Norman Mabire Larguier, directeur artistique et fondateur de la maison éponyme
Remarqué au 38e festival d’Hyères avec ses silhouettes post-genre noires et sculpturales, le jeune créateur a lancé sa maison dont le modèle économique repose sur les commandes, pour éviter les surplus. Grand Prix du concours de mode ModaPortugal 2022, il appelle à une mode plus sensible dans ses designs, ses systèmes de production et sa communication.

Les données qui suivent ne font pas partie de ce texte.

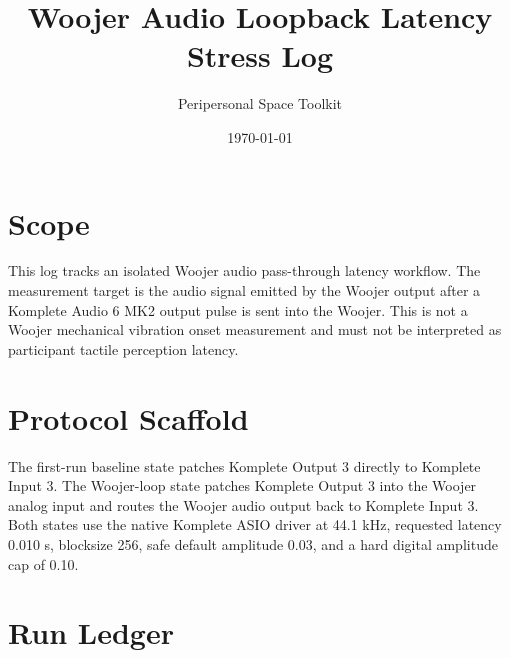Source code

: \documentclass[11pt]{article}
\title{Woojer Audio Loopback Latency Stress Log}
\author{Peripersonal Space Toolkit}
\date{\today}
\begin{document}
\maketitle

\section{Scope}

This log tracks an isolated Woojer audio pass-through latency workflow. The
measurement target is the audio signal emitted by the Woojer output after a
Komplete Audio 6 MK2 output pulse is sent into the Woojer. This is not a
Woojer mechanical vibration onset measurement and must not be interpreted as
participant tactile perception latency.

\section{Protocol Scaffold}

The first-run baseline state patches Komplete Output 3 directly to Komplete
Input 3. The Woojer-loop state patches Komplete Output 3 into the Woojer analog
input and routes the Woojer audio output back to Komplete Input 3. Both states
use the native Komplete ASIO driver at 44.1 kHz, requested latency 0.010 s,
blocksize 256, safe default amplitude 0.03, and a hard digital amplitude cap of
0.10.

\section{Run Ledger}
\end{document}
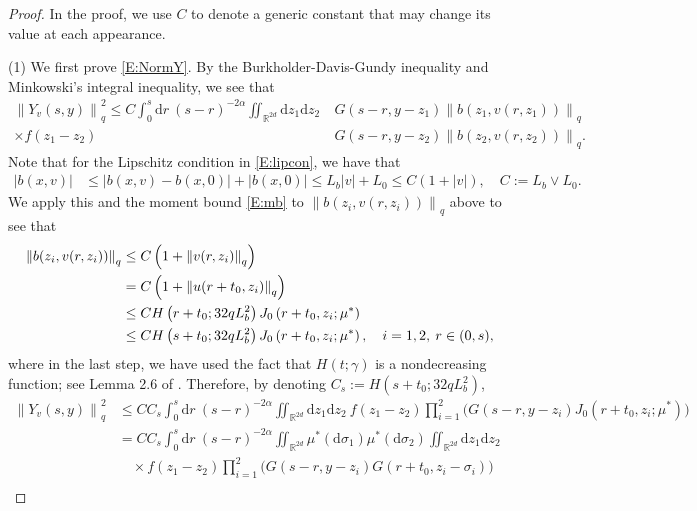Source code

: \documentclass[12pt]{report}
\theoremstyle{plain}
\theoremstyle{definition}
\numberwithin{equation}{section}
\newcommand{\R}{\mathbb{R}}
\newcommand{\Norm}[1]{\left\|  #1   \right\|}
\newcommand{\ud}{\ensuremath{ \mathrm{d} }}
\begin{document}
\begin{proof}
	In the proof, we use $C$ to denote a generic constant that may change its value at each
	appearance. \bigskip
	
	\noindent (1) We first prove \eqref{E:NormY}. By the Burkholder-Davis-Gundy inequality and
	Minkowski's integral inequality, we see that
	\begin{align*}
	\Norm{Y_v(s,y)}_q^2 \le
	C \int_0^s \ud r \: (s-r)^{-2\alpha}
	\iint_{\R^{2d}} \ud z_1\ud z_2 \: & G(s-r,y-z_1) \Norm{b\left(z_1,v(r,z_1)\right)}_q \\
	\times f(z_1-z_2)                 & G(s-r,y-z_2) \Norm{b\left(z_2,v(r,z_2)\right)}_q.
	\end{align*}
	Note that for the Lipschitz condition in \eqref{E:lipcon}, we have that
	\begin{align*}
	\left|b\left(x,v\right)\right|
	& \le \left|b\left(x,v\right) - b\left(x,0\right)\right| + \left|b\left(x,0\right)\right|
	\le L_b |v| + L_0 \le C (1+|v|),\quad C:=L_b\vee L_0.
	\end{align*}
	We apply this and the moment bound \eqref{E:mb} to $\Norm{b(z_i, v(r,z_i))}_q$ above to see that
	\begin{align} \label{E:NormB}
	\Norm{b(z_i, v(r,z_i))}_q
	& \le C\left(1+\Norm{v(r,z_i)}_q\right)                               \notag \\
	& =   C\left(1+\Norm{u(r+t_0,z_i)}_q\right)                           \notag \\
	& \le C H\left(r+t_0;32qL_b^2\right) J_0\left(r + t_0,z_i;\mu^*\right)\notag \\
	& \le C H\left(s+t_0;32qL_b^2\right) J_0\left(r + t_0,z_i;\mu^*\right), \quad i=1,2, \: r\in(0,s),
	\end{align}
	where in the last step, we have used the fact that $H(t;\gamma)$ is a nondecreasing function; see
	Lemma 2.6 of \cite{chen.kim:19:nonlinear}. Therefore, by denoting
	$C_s:=H\left(s+t_0;32qL_b^2\right)$,
	\begin{align*}
	\Norm{Y_v(s,y)}_q^2
	& \le C C_s \int_0^s \ud r \: (s-r)^{-2\alpha} \iint_{\R^{2d}} \ud z_1\ud z_2\: f(z_1-z_2) \prod_{i=1}^2  \bigg( G(s-r,y-z_i)  J_0\left(r + t_0,z_i;\mu^*\right)\bigg)     \\
	& = C C_s \int_0^s \ud r \: (s-r)^{-2\alpha} \iint_{\R^{2d}} \mu^*(\ud \sigma_1) \mu^*(\ud \sigma_2) \iint_{\R^{2d}} \ud z_1\ud z_2                                        \\
	& \quad \times f(z_1-z_2) \prod_{i=1}^{2} \bigg( G(s-r,y-z_i)G(r + t_0,z_i-\sigma_i) \bigg)                                                                                \\

\end{align*}
\end{proof}
\end{document}
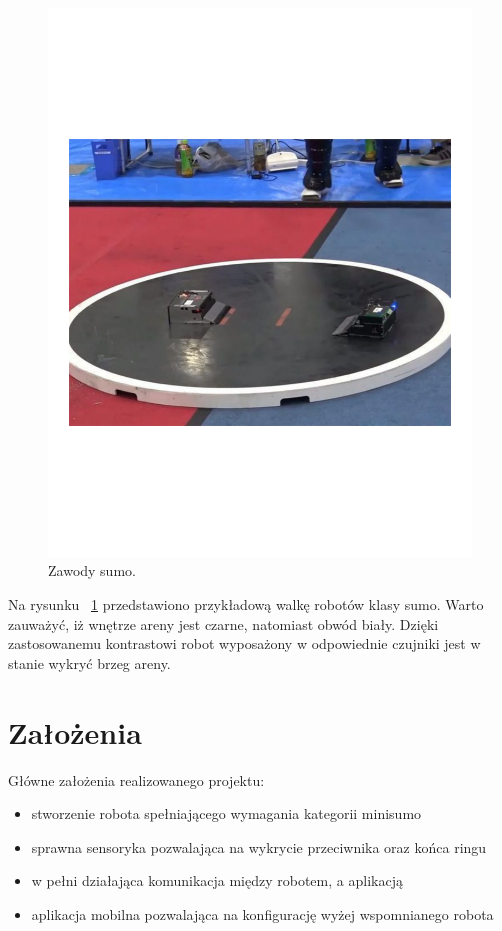 \begin{figure}[ht]
	\centering
		\includegraphics[width=0.7\linewidth]{pic01/sumo_competitions}
	\caption{Zawody sumo.}
	\label{fig:sumo_competitions}	
\end{figure}
Na rysunku ~\ref{fig:sumo_competitions} przedstawiono przykładową walkę robotów klasy sumo. Warto zauważyć, iż  wnętrze areny jest czarne, natomiast obwód biały. Dzięki zastosowanemu kontrastowi robot wyposażony w odpowiednie czujniki jest w stanie wykryć brzeg areny.

\section{Założenia}
Główne założenia realizowanego projektu:
\begin{itemize}
\item stworzenie robota spełniającego wymagania kategorii minisumo
\item sprawna sensoryka pozwalająca na wykrycie przeciwnika oraz końca ringu
\item w pełni działająca komunikacja między robotem, a aplikacją
\item aplikacja mobilna pozwalająca na konfigurację wyżej wspomnianego robota
\end{itemize}
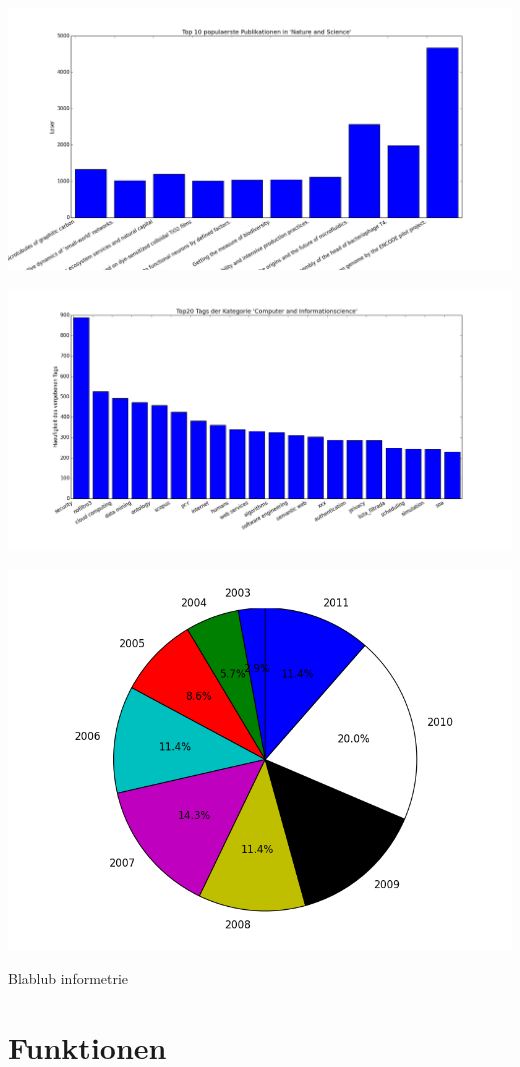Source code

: \documentclass[letterpaper,10pt,english]{sphinxmanual}
\begin{document}
\includegraphics{top10_NS.png}

\includegraphics{Top20Tags.png}

\includegraphics{Verteilung_overall.png}

Blablub informetrie


\section{Funktionen}
\label{project_3:funktionen}
\end{document}
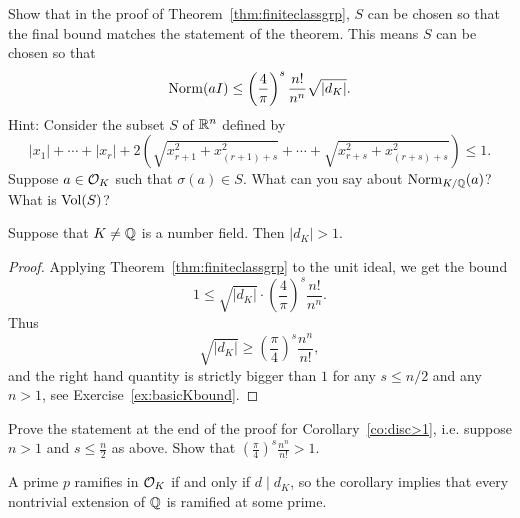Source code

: \begin{exercise}\label{ex:canchooseSright}
Show that in the proof of Theorem~\ref{thm:finiteclassgrp},
$S$ can be chosen so that the final bound matches the statement
of the theorem. This means $S$ can be chosen so that
$$
\operatorname{Norm}(aI) \leq \left(\frac{4}{\pi}\right)^s \frac{n!}{n^n}\sqrt{\left|d_K\right|}.
$$
Hint: Consider the subset $S$ of $\mathbb{R}^n$ defined by
$$
|x_1| + \cdots + |x_r| + 2\left(\sqrt{
x_{r+1}^2+x_{(r+1)+s}^2} + \cdots + \sqrt{
x_{r+s}^2+x_{(r+s)+s}^2}\right) \leq 1.
$$
Suppose $a\in\mathcal{O}_K$ such that $\sigma(a)\in S$. What can you say about $\operatorname{Norm}_{K/\mathbb{Q}}(a)$?
What is $\operatorname{Vol}(S)$?
\end{exercise}

\begin{corollary}\label{co:disc>1}
Suppose that $K\neq \mathbb{Q}$ is a number field.  Then $|d_K|>1$.
\end{corollary}
\begin{proof}
Applying Theorem~\ref{thm:finiteclassgrp} to the unit ideal,
we get the bound
\[
 1\leq \sqrt{|d_K|}\cdot \left(\frac{4}{\pi}\right)^s\frac{n!}{n^n}.
\]
Thus
\[
 \sqrt{|d_K|}
  \geq
\left(\frac{\pi}{4}\right)^s\frac{n^n}{n!},
\]
and the right hand quantity is strictly bigger than $1$ for
any $s\leq n/2$ and any $n>1$, see Exercise~\ref{ex:basicKbound}.
\end{proof}

\begin{exercise}\label{ex:basicKbound}
Prove the statement at the end of the proof for Corollary~\ref{co:disc>1}, i.e. suppose $n>1$ and $s\leq \frac{n}{2}$ as above. Show that
$
\left(\frac{\pi}{4}\right)^s\frac{n^n}{n!} > 1.
$
\end{exercise}

A prime $p$ ramifies in $\mathcal{O}_K$ if and only if $d\mid d_K$,
so the corollary implies that every nontrivial extension of $\mathbb{Q}$
is ramified at some prime.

“J’ai choisi un système de couture sur mesure, sur commande, et je travaille avec les stocks dormants de grandes maisons de luxe. C’est en soi une réponse à la surproduction et une critique implicite de la manière non naturelle et polluante dont fonctionne l’industrie de la mode. Cette démarche est le résultat d’un questionnement de long terme : travailler sur demande, c’est aussi se reconnecter avec les client·e·s, être attentif à leurs besoins. J’ai lancé ma marque pour disposer d’un espace permettant de questionner le rapport du corps au vêtement, le rapport à soi, le rapport au monde qui nous entoure. La collection présentée en octobre 2023 au festival d’Hyères portait sur le sentiment d’entravement. Il s’agissait d’exprimer la difficulté à trouver sa place au milieu d’un monde normé dans lequel on ne se reconnaît pas, mais aussi d’élaborer une manière de se protéger, cultiver son intérieur et préserver sa sensibilité. Je mène un travail important sur l’architecture du vêtement pour traduire le sentiment que celui-ci est en mutation, en transformation, telle une éclosion qui permet de s’affranchir – notamment des codes de genre. Chaque pièce équivaut à un espace d’expression visant à mettre en forme un monde indicible. Dire, nommer, c’est ériger des limites, et pour moi, la sensibilité queer, c’est aussi se délier des référents, laisser les choses dynamiques. Ce n’est pas naturel de fixer. Moi-même, j’ai du mal avec les mots, j’ai besoin de passer par le vêtement pour ne pas réduire mes émotions, mon intime, à des notions figées et parfois complexes qui me dépassent. Mes vêtements expriment des sentiments que je n’arrive pas à formuler.”